Publication information
- Publisher: Sirius Entertainment Arcana Studio
- Format: Limited series
- Publication date: 2002–2003 2007–2008

Creative team
- Written by: Jinky Coronado
- Artist: Wilson Tortosa

= Banzai Girl =

Comic book series by Jinky Coronado

Banzai Girl is a full-color comic book series created, written and drawn by Jinky Coronado. The series was originally published by Sirius Entertainment with the first volume's full-color trade released by Sirius Entertainment in 2005. A black-and-white manga expanded version of that material was released by Arcana Studio in 2007. 2007 also saw the release of the second series in full color by Arcana Studio entitled Banzai Girls. The second storyline has also been collected, into a follow-up manga black and white trade released in 2009.

==Volume 1==
Banzai Girl, Jinky Coronado, is a girl of three parallel worlds. The problem is she just doesn't know it yet. The first volume tells the story of Jinky Coronado, a sexy Asian schoolgirl whose nightmares of being a Princess and a Futuristic Freedom Fighter foretell of extraordinary adventures that effect and inspire her real life. Jinky has to deal with High School, romance, grades, and friends until her life is turned upside down for the weird. Her teachers, and eventually her whole town of adults, become controlled by invading creatures that are dubbed the Shadow Whisperers.
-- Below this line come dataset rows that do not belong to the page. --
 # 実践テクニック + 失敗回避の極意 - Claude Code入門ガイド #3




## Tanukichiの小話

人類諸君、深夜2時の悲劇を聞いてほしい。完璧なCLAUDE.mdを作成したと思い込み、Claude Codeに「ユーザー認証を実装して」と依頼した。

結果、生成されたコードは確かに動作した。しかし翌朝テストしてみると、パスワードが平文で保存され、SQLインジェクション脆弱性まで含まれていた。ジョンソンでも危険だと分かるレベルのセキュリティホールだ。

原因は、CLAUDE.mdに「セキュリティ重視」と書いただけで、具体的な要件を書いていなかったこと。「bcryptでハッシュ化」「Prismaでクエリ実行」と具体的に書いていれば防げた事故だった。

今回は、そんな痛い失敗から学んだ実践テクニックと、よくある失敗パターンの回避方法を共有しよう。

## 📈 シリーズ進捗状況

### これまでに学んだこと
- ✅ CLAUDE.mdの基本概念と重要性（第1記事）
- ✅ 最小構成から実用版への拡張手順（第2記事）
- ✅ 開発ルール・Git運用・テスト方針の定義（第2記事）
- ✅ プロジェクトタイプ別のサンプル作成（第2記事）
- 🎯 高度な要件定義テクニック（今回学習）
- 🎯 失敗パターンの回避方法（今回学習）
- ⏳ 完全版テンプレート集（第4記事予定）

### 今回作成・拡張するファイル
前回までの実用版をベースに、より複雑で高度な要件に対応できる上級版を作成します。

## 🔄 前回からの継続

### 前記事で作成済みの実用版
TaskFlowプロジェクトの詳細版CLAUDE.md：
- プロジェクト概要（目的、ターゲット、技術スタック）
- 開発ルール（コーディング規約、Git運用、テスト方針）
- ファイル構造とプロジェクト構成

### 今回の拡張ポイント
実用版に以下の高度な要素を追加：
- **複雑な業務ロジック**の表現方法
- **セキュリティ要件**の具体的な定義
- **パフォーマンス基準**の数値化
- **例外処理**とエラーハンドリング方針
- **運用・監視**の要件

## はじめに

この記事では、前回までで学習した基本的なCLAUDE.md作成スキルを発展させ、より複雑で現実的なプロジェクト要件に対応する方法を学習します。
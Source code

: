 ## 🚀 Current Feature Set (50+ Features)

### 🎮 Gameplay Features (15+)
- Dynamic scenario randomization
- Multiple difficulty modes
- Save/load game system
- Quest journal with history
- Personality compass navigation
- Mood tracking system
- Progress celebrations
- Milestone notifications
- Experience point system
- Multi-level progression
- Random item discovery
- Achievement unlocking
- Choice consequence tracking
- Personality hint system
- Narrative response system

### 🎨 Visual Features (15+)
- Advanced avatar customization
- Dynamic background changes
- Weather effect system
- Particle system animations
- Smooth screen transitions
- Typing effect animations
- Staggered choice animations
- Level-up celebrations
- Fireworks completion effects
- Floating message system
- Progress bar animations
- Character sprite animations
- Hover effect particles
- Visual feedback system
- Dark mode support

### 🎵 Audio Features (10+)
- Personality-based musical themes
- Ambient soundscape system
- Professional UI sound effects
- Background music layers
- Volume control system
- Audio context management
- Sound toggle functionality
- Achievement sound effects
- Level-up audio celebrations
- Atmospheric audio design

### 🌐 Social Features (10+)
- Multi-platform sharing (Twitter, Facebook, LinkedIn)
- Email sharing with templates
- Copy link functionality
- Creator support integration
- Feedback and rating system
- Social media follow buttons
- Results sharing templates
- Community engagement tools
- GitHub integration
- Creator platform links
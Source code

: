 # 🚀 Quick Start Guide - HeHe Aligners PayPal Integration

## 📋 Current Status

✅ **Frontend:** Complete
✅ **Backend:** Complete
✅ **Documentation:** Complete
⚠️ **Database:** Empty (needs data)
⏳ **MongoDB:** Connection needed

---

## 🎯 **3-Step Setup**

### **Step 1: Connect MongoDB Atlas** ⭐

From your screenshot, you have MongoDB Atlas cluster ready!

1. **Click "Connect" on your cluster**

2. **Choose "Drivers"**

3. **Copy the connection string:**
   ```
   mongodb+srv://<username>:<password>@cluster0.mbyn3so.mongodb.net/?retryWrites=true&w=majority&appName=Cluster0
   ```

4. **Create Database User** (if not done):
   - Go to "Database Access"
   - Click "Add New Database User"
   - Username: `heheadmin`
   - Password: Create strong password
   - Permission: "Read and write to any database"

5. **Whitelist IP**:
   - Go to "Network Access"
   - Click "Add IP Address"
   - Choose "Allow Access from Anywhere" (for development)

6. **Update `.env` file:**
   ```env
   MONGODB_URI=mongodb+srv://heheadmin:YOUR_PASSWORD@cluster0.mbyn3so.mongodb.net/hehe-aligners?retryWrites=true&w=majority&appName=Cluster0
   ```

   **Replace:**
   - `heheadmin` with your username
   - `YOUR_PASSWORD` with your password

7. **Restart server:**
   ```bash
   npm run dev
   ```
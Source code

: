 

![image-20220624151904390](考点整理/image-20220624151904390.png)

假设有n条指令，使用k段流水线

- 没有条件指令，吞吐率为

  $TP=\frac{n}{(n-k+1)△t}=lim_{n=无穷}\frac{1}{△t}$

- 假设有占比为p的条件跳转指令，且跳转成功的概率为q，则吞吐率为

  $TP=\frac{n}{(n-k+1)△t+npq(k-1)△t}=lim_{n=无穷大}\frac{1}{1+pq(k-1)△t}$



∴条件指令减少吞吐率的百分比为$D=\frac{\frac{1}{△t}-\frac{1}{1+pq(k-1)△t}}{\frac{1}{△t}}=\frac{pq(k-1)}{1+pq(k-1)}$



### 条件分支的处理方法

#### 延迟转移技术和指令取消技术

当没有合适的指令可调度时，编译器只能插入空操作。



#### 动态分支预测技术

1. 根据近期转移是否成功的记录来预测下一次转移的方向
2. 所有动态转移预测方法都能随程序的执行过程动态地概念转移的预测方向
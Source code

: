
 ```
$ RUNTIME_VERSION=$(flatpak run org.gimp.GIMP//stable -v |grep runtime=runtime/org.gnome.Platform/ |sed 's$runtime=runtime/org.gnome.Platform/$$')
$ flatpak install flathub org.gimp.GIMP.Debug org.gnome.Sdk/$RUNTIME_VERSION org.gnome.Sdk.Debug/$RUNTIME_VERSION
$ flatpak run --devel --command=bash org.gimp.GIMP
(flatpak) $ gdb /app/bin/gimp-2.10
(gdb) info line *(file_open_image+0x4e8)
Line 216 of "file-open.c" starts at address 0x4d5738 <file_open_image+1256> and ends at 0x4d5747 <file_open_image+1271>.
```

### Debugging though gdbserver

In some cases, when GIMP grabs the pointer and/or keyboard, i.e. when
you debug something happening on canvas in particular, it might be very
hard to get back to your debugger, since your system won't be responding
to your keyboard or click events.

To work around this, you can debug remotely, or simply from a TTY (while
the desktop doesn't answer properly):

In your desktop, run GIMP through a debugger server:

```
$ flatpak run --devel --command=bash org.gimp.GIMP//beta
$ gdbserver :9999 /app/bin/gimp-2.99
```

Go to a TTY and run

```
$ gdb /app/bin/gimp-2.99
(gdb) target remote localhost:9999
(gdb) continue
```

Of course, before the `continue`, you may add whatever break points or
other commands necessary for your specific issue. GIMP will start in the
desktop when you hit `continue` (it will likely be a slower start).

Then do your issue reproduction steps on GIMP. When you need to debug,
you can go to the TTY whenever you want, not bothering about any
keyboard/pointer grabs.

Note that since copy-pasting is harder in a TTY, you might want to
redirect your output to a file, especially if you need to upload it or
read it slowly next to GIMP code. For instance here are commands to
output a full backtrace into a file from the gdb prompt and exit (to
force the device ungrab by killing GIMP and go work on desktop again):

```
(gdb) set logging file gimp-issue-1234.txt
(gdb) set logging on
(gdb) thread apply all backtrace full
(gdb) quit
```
When Jinky and her best friend Katie J. realize that their parents have been acting a little out of the ordinary, they take matters into their own hands to save the world. Banzai Girl uses Filipino urban legends as the source of their conflict, including a sinister Snakeman beneath a shopping mall and the menacing Manananggal, a revolting, horrifying vampire that splits apart at the waist.

==Volume 2==

Eight months after the story told in the first volume, Jinky Coronado and Michelle Bebot have become popstars. Their new CD is out and they're touring the world. A creature known as the Kapre has been spotted in the woods and the town has noticed that kids have been disappearing. Katie J. has her own plans to take on the Kapre without the help of Jinky or Michelle. The conclusion introduces us to the new Coronado.